A day at Magny Cours with the LRS Formula team is unquestionably an experience rather than a technical coaching exercise. Instructors were on hand to provide oversight and operating instructions, but this is neither a racing school nor a driving school. The objective is to get guests comfortable in the machinery and then cut them loose for track time.
LRS staff was instrumental in making advance arrangements and providing a warm welcome upon arrival in the morning under sunny blue skies. Guests are welcome to bring their own kit or borrow pieces from the equipment provided on-site. While Francis and several others brought their own helmets and/or suits, most made use of the full driving suit and helmet provided on site. Donning full racing gear was another sign that this is no ordinary driving experience.

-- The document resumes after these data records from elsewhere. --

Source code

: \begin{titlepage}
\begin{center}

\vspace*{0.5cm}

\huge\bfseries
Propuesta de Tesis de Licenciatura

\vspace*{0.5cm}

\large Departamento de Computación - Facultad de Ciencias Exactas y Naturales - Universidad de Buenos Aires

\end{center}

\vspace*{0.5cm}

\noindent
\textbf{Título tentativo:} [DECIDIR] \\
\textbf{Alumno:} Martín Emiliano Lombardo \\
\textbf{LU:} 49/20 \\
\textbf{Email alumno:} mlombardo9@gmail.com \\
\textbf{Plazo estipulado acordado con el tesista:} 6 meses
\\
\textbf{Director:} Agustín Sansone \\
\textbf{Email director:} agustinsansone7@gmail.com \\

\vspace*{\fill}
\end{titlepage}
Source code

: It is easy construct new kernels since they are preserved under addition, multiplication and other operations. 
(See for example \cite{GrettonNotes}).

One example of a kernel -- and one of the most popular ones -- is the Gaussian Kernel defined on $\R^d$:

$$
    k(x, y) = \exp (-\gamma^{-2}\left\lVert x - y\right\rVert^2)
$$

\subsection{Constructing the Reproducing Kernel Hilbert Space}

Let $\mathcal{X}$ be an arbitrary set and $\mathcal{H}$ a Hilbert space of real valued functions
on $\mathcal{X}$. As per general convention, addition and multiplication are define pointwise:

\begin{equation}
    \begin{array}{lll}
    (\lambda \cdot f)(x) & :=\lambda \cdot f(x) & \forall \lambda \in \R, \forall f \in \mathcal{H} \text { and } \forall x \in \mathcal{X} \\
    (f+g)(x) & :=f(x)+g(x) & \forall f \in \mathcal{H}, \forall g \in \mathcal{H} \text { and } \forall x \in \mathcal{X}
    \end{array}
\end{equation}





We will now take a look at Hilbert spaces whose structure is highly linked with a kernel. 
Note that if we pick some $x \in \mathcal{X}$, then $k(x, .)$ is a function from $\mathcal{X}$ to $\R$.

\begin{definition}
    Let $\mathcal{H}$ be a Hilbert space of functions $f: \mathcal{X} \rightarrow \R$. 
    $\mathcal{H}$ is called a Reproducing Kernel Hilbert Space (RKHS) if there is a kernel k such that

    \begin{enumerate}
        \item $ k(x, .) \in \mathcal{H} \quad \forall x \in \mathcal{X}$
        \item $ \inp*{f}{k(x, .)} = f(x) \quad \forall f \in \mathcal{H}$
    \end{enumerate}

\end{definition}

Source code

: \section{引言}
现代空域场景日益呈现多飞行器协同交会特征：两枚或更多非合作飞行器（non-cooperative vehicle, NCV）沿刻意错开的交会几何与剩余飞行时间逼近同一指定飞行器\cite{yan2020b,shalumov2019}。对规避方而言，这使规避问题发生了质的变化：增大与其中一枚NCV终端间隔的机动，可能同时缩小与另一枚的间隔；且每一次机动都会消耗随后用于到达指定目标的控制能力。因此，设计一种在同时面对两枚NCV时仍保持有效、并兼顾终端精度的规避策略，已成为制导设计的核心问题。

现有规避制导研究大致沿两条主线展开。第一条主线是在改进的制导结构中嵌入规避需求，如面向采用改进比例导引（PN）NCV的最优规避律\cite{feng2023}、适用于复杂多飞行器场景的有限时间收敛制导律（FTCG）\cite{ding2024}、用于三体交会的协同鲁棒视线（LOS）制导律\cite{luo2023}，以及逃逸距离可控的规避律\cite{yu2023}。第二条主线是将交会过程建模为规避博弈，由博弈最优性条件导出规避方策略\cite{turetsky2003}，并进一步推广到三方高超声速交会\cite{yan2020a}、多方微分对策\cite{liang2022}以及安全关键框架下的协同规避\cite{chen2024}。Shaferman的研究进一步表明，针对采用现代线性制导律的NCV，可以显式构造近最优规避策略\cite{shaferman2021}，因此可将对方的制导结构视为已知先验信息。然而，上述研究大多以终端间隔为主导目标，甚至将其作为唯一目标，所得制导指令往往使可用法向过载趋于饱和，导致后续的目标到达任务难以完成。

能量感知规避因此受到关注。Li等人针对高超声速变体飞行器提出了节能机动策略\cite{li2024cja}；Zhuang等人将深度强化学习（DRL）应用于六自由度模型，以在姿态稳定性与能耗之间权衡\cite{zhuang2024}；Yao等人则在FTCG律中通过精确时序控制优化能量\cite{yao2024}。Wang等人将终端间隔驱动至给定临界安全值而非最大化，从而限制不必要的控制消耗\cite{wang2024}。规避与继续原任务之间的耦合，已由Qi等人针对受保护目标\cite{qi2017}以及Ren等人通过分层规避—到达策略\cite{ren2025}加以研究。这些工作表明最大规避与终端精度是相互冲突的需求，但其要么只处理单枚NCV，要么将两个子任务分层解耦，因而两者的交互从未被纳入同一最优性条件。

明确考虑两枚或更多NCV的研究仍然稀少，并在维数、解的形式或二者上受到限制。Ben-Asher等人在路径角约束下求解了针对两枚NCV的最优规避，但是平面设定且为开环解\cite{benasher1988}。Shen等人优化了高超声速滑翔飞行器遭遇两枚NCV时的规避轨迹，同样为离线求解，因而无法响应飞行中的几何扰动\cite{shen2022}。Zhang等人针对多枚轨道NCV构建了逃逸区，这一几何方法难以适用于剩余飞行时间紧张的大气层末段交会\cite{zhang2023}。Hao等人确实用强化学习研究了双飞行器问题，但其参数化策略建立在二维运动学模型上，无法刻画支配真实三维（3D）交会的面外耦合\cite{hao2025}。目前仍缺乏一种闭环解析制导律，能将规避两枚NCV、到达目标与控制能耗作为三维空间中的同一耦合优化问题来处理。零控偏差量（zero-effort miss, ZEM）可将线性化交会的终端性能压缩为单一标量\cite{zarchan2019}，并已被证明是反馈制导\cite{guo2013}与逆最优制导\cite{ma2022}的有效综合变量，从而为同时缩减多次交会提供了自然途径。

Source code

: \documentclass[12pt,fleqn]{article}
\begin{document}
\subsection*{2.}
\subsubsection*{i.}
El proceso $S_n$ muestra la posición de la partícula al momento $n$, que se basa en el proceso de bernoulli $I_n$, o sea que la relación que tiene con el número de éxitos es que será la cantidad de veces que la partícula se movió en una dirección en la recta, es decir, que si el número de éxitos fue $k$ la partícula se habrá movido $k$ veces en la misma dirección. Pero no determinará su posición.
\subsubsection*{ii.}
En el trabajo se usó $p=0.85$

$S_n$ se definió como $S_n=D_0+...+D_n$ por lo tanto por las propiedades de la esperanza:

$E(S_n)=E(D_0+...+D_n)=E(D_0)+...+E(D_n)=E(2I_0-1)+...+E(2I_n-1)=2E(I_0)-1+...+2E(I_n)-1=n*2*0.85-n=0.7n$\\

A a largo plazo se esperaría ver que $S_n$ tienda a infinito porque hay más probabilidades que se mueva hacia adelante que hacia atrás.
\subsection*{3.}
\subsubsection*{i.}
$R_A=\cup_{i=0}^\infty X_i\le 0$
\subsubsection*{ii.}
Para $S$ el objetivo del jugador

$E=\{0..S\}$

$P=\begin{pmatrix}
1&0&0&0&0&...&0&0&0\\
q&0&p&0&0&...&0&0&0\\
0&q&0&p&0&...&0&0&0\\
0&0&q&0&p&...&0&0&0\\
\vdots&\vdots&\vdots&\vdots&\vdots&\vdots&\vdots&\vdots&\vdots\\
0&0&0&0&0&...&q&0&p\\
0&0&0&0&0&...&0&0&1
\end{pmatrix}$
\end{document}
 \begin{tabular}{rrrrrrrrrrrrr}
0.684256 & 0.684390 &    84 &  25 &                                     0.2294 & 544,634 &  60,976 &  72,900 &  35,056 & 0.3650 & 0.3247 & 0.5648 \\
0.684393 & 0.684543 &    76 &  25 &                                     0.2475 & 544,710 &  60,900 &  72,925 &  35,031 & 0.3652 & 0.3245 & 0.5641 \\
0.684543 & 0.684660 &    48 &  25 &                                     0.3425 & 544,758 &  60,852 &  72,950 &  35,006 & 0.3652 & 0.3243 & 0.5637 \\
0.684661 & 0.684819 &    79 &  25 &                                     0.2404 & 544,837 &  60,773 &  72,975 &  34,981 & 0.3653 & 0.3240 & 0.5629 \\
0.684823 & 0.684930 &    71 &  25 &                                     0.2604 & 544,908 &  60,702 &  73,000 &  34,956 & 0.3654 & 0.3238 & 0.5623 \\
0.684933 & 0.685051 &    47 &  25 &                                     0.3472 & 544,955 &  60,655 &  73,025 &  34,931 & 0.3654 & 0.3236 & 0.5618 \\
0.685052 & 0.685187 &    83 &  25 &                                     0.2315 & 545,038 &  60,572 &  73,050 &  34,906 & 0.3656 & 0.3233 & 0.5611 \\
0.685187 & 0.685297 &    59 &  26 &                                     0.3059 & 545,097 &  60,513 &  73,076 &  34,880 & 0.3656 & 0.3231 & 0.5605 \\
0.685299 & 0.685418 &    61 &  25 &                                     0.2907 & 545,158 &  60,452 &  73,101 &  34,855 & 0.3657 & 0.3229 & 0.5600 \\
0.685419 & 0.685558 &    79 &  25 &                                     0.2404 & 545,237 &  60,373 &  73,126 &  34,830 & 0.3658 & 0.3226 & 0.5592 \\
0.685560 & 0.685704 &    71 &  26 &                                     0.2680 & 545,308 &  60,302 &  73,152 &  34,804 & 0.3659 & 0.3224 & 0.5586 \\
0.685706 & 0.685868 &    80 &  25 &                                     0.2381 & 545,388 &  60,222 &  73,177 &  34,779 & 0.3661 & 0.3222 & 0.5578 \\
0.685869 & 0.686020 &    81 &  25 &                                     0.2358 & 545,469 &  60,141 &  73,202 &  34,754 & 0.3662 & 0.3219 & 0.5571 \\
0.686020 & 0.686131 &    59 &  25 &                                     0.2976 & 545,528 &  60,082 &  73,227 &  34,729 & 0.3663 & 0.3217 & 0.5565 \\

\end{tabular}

Prior driving experience varied amongst the small group of participants. While everyone in the group had some degree of prior track experience, some had previously driven sportscars at Magny Cours to prepare for the experience whereas others were seeing the track for the first time. Taking prior experience and preferred language into account, the group was divided for some classroom briefing and then chauffeured in vans around the circuit for several sighting laps with tips and warnings before heading to pit lane where a line-up of identical white Formula Renault 2.0 cars lined up awaiting their drivers.
LRS Formula utilized Formula Renault 2.0 car to get guests comfortable in a very capable open-wheel race car before releasing them onto an open track in Formula One cars. The Formula Renault 2.0 platform is an ideal platform for the task. Agile and responsive, it combines a Renault 2 liter 4-cylinder engine producing 200 horsepower, a 6-speed sequential paddle-shift transmission and an Italian Tatuus chassis tightly wrapped with aerodynamic carbon fiber bodywork shaped. It features no electronic nannies such as traction control or anti-lock brakes.
The Formula Renault was a standard specification for several racing championships around Europe throughout the decade starting in the year 2000. The 2.0 evolution was introduced in 2010 and a 3.5 version came along in 2013. It was explicitly designed to be a cost-effective path for future Formula One drivers. Kimi Raikkonen most famously made the leap directly into a Formula One seat with Sauber after winning 13 out of 23 Formula Renault events in late 1999 and early 2000. Other well-known drivers also spent time in various Formula Renault series including Lewis Hamilton, Carlos Sainz, Sebastian Vettel, and Daniel Ricciardo. Max Verstappen tested in several Formula Renault cars during his quick ascent to a full Formula One ride. With those credentials, a morning flogging a Formula Renault was a perfect entry point.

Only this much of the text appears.